• Instructions to follow: Return, exactly and in full, the lines of the records below starting at the one with "Completing the square involves" and ending at the one with "Here is an example", and no other lines.

——

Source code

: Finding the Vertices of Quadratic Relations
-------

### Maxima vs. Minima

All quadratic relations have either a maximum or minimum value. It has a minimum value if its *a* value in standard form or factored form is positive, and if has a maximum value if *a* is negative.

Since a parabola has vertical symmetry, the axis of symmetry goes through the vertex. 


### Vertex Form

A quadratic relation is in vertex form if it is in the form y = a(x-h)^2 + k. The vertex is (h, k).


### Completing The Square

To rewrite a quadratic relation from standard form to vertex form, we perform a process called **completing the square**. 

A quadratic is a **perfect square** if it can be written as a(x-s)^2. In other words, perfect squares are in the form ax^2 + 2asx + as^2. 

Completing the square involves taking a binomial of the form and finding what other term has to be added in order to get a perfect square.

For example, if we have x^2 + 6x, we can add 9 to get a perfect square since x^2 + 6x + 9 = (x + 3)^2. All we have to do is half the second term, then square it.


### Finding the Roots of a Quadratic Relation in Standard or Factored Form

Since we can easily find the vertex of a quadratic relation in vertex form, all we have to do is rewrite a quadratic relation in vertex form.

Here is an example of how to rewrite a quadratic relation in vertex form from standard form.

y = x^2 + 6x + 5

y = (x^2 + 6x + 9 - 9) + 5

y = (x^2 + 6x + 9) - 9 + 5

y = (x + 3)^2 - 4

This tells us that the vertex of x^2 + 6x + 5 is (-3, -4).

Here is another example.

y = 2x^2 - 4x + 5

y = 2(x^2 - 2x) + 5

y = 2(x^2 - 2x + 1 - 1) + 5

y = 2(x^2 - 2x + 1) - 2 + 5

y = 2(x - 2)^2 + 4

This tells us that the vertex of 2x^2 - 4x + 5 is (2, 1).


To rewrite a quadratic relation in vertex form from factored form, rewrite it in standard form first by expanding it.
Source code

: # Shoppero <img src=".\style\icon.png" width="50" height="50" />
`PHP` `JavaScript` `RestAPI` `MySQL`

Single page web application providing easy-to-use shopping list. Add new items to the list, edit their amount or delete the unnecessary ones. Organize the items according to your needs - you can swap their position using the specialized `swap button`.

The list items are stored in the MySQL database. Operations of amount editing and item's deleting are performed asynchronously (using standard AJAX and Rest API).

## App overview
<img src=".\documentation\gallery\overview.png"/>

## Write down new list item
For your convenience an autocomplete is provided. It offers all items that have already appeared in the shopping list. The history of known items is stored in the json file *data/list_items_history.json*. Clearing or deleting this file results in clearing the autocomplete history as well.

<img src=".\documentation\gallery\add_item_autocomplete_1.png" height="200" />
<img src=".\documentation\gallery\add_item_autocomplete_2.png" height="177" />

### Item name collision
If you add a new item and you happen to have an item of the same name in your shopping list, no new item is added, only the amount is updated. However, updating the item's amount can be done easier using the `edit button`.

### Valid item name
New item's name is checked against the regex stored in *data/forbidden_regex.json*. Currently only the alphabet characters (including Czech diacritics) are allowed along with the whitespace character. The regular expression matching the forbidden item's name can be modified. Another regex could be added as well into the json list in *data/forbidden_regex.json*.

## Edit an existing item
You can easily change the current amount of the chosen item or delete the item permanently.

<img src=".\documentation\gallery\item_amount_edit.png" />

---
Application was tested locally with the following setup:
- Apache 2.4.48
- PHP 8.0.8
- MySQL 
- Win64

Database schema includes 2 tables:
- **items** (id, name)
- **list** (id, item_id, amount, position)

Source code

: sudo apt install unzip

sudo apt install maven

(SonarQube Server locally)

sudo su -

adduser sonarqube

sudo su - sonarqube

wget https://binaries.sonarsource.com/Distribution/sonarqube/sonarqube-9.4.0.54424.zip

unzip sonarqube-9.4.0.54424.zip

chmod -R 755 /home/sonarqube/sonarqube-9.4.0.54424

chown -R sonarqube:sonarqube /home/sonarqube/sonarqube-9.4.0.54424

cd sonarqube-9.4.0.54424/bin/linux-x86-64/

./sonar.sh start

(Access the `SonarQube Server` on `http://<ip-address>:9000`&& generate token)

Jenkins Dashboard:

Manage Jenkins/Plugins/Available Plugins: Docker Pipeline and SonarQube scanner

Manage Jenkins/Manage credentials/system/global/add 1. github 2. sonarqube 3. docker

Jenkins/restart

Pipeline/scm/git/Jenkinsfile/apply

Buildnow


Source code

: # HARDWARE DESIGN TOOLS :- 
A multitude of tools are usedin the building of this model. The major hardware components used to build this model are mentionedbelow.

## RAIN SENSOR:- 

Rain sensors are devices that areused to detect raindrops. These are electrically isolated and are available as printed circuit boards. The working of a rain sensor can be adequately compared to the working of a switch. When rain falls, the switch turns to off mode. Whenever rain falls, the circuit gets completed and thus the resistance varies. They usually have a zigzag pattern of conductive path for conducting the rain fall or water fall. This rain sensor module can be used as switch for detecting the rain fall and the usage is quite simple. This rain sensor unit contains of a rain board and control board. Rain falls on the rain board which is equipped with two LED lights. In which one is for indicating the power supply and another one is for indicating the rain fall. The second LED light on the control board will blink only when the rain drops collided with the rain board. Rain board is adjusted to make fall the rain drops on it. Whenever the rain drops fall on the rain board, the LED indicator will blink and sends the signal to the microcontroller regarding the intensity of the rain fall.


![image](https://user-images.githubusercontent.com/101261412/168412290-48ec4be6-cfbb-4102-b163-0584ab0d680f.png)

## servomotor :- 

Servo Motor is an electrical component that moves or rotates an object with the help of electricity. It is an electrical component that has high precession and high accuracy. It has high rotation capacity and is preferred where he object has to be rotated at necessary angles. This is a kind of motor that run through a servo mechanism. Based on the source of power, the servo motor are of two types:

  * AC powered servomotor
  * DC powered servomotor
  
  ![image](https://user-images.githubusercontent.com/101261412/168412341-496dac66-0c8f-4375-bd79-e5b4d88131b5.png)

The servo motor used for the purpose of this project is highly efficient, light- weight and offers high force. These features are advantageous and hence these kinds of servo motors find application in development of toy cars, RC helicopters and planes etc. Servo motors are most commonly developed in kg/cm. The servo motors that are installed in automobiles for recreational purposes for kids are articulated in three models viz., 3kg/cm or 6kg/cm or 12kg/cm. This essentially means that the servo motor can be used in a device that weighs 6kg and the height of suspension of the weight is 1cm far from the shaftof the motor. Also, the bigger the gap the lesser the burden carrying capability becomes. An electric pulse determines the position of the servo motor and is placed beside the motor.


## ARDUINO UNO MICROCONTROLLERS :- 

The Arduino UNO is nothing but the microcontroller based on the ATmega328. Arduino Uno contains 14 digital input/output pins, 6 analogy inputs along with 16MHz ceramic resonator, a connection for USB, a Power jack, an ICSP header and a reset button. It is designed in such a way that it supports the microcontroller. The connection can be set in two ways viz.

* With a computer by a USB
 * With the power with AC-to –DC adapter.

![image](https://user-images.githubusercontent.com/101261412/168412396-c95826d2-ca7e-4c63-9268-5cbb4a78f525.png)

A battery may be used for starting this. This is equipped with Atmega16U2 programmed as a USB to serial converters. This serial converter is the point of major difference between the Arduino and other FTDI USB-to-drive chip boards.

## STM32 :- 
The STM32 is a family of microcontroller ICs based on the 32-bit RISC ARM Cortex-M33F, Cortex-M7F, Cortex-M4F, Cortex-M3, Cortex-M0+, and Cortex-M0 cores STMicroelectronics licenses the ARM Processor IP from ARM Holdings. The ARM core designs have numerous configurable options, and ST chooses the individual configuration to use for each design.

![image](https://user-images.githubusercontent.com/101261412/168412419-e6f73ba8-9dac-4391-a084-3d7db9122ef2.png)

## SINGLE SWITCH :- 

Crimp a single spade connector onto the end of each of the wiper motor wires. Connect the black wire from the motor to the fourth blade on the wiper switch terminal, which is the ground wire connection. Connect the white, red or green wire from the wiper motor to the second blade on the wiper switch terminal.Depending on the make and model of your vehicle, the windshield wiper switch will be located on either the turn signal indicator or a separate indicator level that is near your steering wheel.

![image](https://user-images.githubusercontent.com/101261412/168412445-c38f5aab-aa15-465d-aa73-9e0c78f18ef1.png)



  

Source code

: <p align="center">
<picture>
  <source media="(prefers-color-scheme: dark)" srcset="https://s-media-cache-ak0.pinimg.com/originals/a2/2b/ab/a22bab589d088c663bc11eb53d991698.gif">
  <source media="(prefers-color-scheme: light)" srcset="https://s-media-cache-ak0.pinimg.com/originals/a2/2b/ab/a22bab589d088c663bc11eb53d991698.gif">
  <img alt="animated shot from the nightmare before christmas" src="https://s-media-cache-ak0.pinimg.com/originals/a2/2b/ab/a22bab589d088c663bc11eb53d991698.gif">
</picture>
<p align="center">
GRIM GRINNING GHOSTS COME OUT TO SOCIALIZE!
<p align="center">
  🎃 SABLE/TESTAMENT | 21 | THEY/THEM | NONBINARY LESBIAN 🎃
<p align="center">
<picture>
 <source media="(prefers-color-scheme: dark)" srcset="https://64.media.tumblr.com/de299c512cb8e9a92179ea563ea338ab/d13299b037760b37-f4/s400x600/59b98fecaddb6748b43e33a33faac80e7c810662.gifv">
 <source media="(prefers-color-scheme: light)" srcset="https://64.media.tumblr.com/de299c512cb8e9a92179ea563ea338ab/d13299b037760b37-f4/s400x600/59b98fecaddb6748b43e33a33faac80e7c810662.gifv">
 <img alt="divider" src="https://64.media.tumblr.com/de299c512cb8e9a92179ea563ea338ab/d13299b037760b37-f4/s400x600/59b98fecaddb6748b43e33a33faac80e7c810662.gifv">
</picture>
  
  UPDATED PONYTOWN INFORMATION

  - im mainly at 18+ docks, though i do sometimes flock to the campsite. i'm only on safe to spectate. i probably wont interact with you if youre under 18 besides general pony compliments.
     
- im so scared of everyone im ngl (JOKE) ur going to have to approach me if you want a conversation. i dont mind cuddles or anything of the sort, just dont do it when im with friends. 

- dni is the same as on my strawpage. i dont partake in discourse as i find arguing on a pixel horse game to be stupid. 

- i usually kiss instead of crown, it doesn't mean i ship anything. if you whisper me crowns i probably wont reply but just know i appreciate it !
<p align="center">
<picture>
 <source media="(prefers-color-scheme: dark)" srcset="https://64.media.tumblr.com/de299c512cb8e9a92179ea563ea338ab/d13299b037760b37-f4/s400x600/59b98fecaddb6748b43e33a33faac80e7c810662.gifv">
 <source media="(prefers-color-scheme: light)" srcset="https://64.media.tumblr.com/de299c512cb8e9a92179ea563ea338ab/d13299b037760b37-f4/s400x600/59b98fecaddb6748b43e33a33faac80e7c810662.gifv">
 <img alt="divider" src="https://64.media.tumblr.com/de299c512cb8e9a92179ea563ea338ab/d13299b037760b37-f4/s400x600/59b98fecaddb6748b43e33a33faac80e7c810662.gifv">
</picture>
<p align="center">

——

• The answer:
Completing the square involves taking a binomial of the form and finding what other term has to be added in order to get a perfect square.

For example, if we have x^2 + 6x, we can add 9 to get a perfect square since x^2 + 6x + 9 = (x + 3)^2. All we have to do is half the second term, then square it.


### Finding the Roots of a Quadratic Relation in Standard or Factored Form

Since we can easily find the vertex of a quadratic relation in vertex form, all we have to do is rewrite a quadratic relation in vertex form.

Here is an example of how to rewrite a quadratic relation in vertex form from standard form.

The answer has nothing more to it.